**Task instructions:** Identify, in the records below, every line where the string "existing" appears, and copy each such line.

╭──

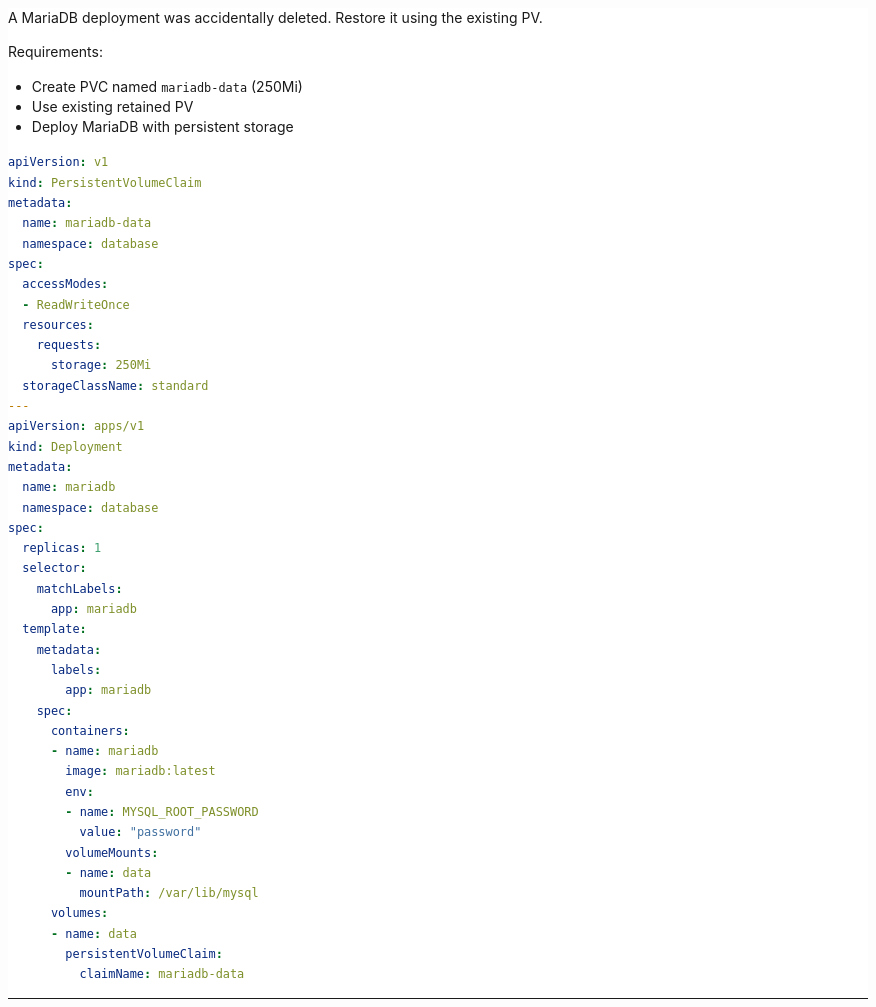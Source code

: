 A MariaDB deployment was accidentally deleted. Restore it using the existing PV.

Requirements:
- Create PVC named `mariadb-data` (250Mi)
- Use existing retained PV
- Deploy MariaDB with persistent storage

```yaml
apiVersion: v1
kind: PersistentVolumeClaim
metadata:
  name: mariadb-data
  namespace: database
spec:
  accessModes:
  - ReadWriteOnce
  resources:
    requests:
      storage: 250Mi
  storageClassName: standard
---
apiVersion: apps/v1
kind: Deployment
metadata:
  name: mariadb
  namespace: database
spec:
  replicas: 1
  selector:
    matchLabels:
      app: mariadb
  template:
    metadata:
      labels:
        app: mariadb
    spec:
      containers:
      - name: mariadb
        image: mariadb:latest
        env:
        - name: MYSQL_ROOT_PASSWORD
          value: "password"
        volumeMounts:
        - name: data
          mountPath: /var/lib/mysql
      volumes:
      - name: data
        persistentVolumeClaim:
          claimName: mariadb-data
```

---
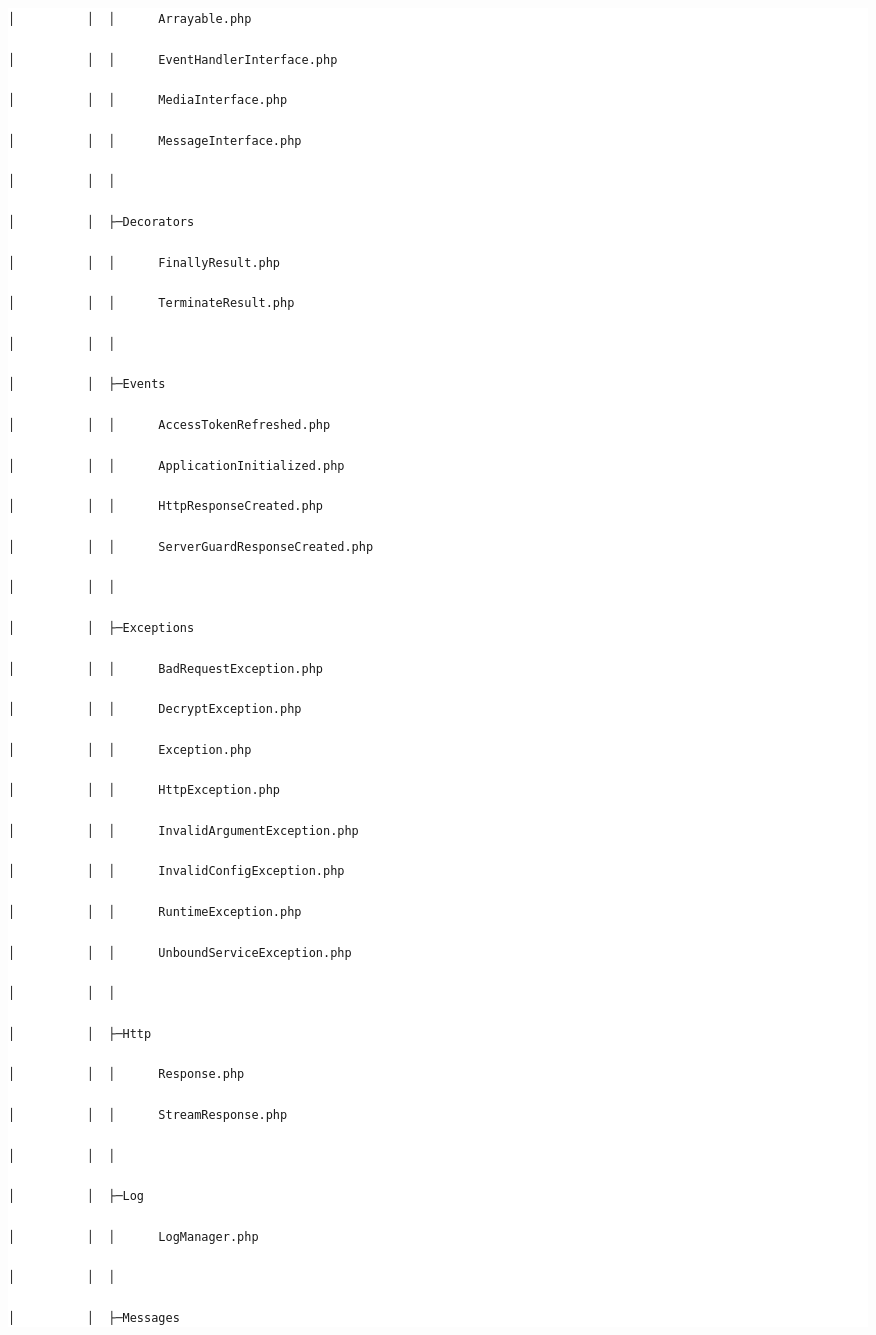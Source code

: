     │          │  │      Arrayable.php
    
    │          │  │      EventHandlerInterface.php
    
    │          │  │      MediaInterface.php
    
    │          │  │      MessageInterface.php
    
    │          │  │      
    
    │          │  ├─Decorators
    
    │          │  │      FinallyResult.php
    
    │          │  │      TerminateResult.php
    
    │          │  │      
    
    │          │  ├─Events
    
    │          │  │      AccessTokenRefreshed.php
    
    │          │  │      ApplicationInitialized.php
    
    │          │  │      HttpResponseCreated.php
    
    │          │  │      ServerGuardResponseCreated.php
    
    │          │  │      
    
    │          │  ├─Exceptions
    
    │          │  │      BadRequestException.php
    
    │          │  │      DecryptException.php
    
    │          │  │      Exception.php
    
    │          │  │      HttpException.php
    
    │          │  │      InvalidArgumentException.php
    
    │          │  │      InvalidConfigException.php
    
    │          │  │      RuntimeException.php
    
    │          │  │      UnboundServiceException.php
    
    │          │  │      
    
    │          │  ├─Http
    
    │          │  │      Response.php
    
    │          │  │      StreamResponse.php
    
    │          │  │      
    
    │          │  ├─Log
    
    │          │  │      LogManager.php
    
    │          │  │      
    
    │          │  ├─Messages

╰──

**Result for this exercise:**
: A MariaDB deployment was accidentally deleted. Restore it using the existing PV.
- Use existing retained PV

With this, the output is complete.